▶ [WORK ORDER]: With nothing added or dropped, output every record below exactly.

▶ [AVAILABLE DATA]:
===============

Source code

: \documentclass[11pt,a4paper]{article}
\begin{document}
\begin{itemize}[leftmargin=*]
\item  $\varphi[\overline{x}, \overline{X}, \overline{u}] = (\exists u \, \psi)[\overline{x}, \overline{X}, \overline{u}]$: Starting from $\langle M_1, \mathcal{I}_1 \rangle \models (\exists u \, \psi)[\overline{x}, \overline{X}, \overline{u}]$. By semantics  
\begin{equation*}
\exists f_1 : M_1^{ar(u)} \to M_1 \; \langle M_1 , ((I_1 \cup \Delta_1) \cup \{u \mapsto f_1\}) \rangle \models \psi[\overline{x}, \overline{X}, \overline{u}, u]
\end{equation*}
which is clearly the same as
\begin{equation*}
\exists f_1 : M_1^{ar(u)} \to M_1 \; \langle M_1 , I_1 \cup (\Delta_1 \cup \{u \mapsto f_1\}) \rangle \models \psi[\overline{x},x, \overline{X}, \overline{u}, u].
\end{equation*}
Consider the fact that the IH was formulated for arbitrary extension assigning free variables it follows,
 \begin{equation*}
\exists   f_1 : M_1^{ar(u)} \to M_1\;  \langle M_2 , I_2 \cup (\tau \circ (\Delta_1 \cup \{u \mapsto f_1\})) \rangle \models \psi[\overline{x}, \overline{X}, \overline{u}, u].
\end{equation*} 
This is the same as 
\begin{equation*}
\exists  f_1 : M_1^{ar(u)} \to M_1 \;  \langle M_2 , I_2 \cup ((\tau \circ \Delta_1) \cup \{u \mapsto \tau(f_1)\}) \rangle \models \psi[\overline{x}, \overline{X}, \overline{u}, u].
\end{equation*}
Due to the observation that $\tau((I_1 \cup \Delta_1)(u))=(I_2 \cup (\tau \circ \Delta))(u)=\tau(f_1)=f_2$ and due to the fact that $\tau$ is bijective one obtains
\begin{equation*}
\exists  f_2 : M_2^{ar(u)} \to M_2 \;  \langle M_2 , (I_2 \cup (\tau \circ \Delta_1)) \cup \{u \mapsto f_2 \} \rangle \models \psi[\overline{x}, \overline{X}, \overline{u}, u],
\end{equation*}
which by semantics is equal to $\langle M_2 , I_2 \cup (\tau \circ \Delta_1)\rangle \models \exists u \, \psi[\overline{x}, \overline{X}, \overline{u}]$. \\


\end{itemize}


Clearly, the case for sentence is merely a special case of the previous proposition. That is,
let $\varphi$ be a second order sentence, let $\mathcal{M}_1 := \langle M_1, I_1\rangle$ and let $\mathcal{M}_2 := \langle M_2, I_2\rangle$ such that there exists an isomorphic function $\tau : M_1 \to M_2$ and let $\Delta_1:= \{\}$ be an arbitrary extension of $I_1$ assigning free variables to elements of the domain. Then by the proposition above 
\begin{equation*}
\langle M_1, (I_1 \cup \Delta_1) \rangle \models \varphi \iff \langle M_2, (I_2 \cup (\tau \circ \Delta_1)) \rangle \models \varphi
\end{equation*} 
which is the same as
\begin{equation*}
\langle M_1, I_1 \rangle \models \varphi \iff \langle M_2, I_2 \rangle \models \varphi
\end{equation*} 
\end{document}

===============

▶ [RESPONSE TO THE EXERCISE]:
Source code

: \documentclass[11pt,a4paper]{article}
\begin{document}
\begin{itemize}[leftmargin=*]
\item  $\varphi[\overline{x}, \overline{X}, \overline{u}] = (\exists u \, \psi)[\overline{x}, \overline{X}, \overline{u}]$: Starting from $\langle M_1, \mathcal{I}_1 \rangle \models (\exists u \, \psi)[\overline{x}, \overline{X}, \overline{u}]$. By semantics  
\begin{equation*}
\exists f_1 : M_1^{ar(u)} \to M_1 \; \langle M_1 , ((I_1 \cup \Delta_1) \cup \{u \mapsto f_1\}) \rangle \models \psi[\overline{x}, \overline{X}, \overline{u}, u]
\end{equation*}
which is clearly the same as
\begin{equation*}
\exists f_1 : M_1^{ar(u)} \to M_1 \; \langle M_1 , I_1 \cup (\Delta_1 \cup \{u \mapsto f_1\}) \rangle \models \psi[\overline{x},x, \overline{X}, \overline{u}, u].
\end{equation*}
Consider the fact that the IH was formulated for arbitrary extension assigning free variables it follows,
 \begin{equation*}
\exists   f_1 : M_1^{ar(u)} \to M_1\;  \langle M_2 , I_2 \cup (\tau \circ (\Delta_1 \cup \{u \mapsto f_1\})) \rangle \models \psi[\overline{x}, \overline{X}, \overline{u}, u].
\end{equation*} 
This is the same as 
\begin{equation*}
\exists  f_1 : M_1^{ar(u)} \to M_1 \;  \langle M_2 , I_2 \cup ((\tau \circ \Delta_1) \cup \{u \mapsto \tau(f_1)\}) \rangle \models \psi[\overline{x}, \overline{X}, \overline{u}, u].
\end{equation*}
Due to the observation that $\tau((I_1 \cup \Delta_1)(u))=(I_2 \cup (\tau \circ \Delta))(u)=\tau(f_1)=f_2$ and due to the fact that $\tau$ is bijective one obtains
\begin{equation*}
\exists  f_2 : M_2^{ar(u)} \to M_2 \;  \langle M_2 , (I_2 \cup (\tau \circ \Delta_1)) \cup \{u \mapsto f_2 \} \rangle \models \psi[\overline{x}, \overline{X}, \overline{u}, u],
\end{equation*}
which by semantics is equal to $\langle M_2 , I_2 \cup (\tau \circ \Delta_1)\rangle \models \exists u \, \psi[\overline{x}, \overline{X}, \overline{u}]$. \\


\end{itemize}


Clearly, the case for sentence is merely a special case of the previous proposition. That is,
let $\varphi$ be a second order sentence, let $\mathcal{M}_1 := \langle M_1, I_1\rangle$ and let $\mathcal{M}_2 := \langle M_2, I_2\rangle$ such that there exists an isomorphic function $\tau : M_1 \to M_2$ and let $\Delta_1:= \{\}$ be an arbitrary extension of $I_1$ assigning free variables to elements of the domain. Then by the proposition above 
\begin{equation*}
\langle M_1, (I_1 \cup \Delta_1) \rangle \models \varphi \iff \langle M_2, (I_2 \cup (\tau \circ \Delta_1)) \rangle \models \varphi
\end{equation*} 
which is the same as
\begin{equation*}
\langle M_1, I_1 \rangle \models \varphi \iff \langle M_2, I_2 \rangle \models \varphi
\end{equation*} 
\end{document}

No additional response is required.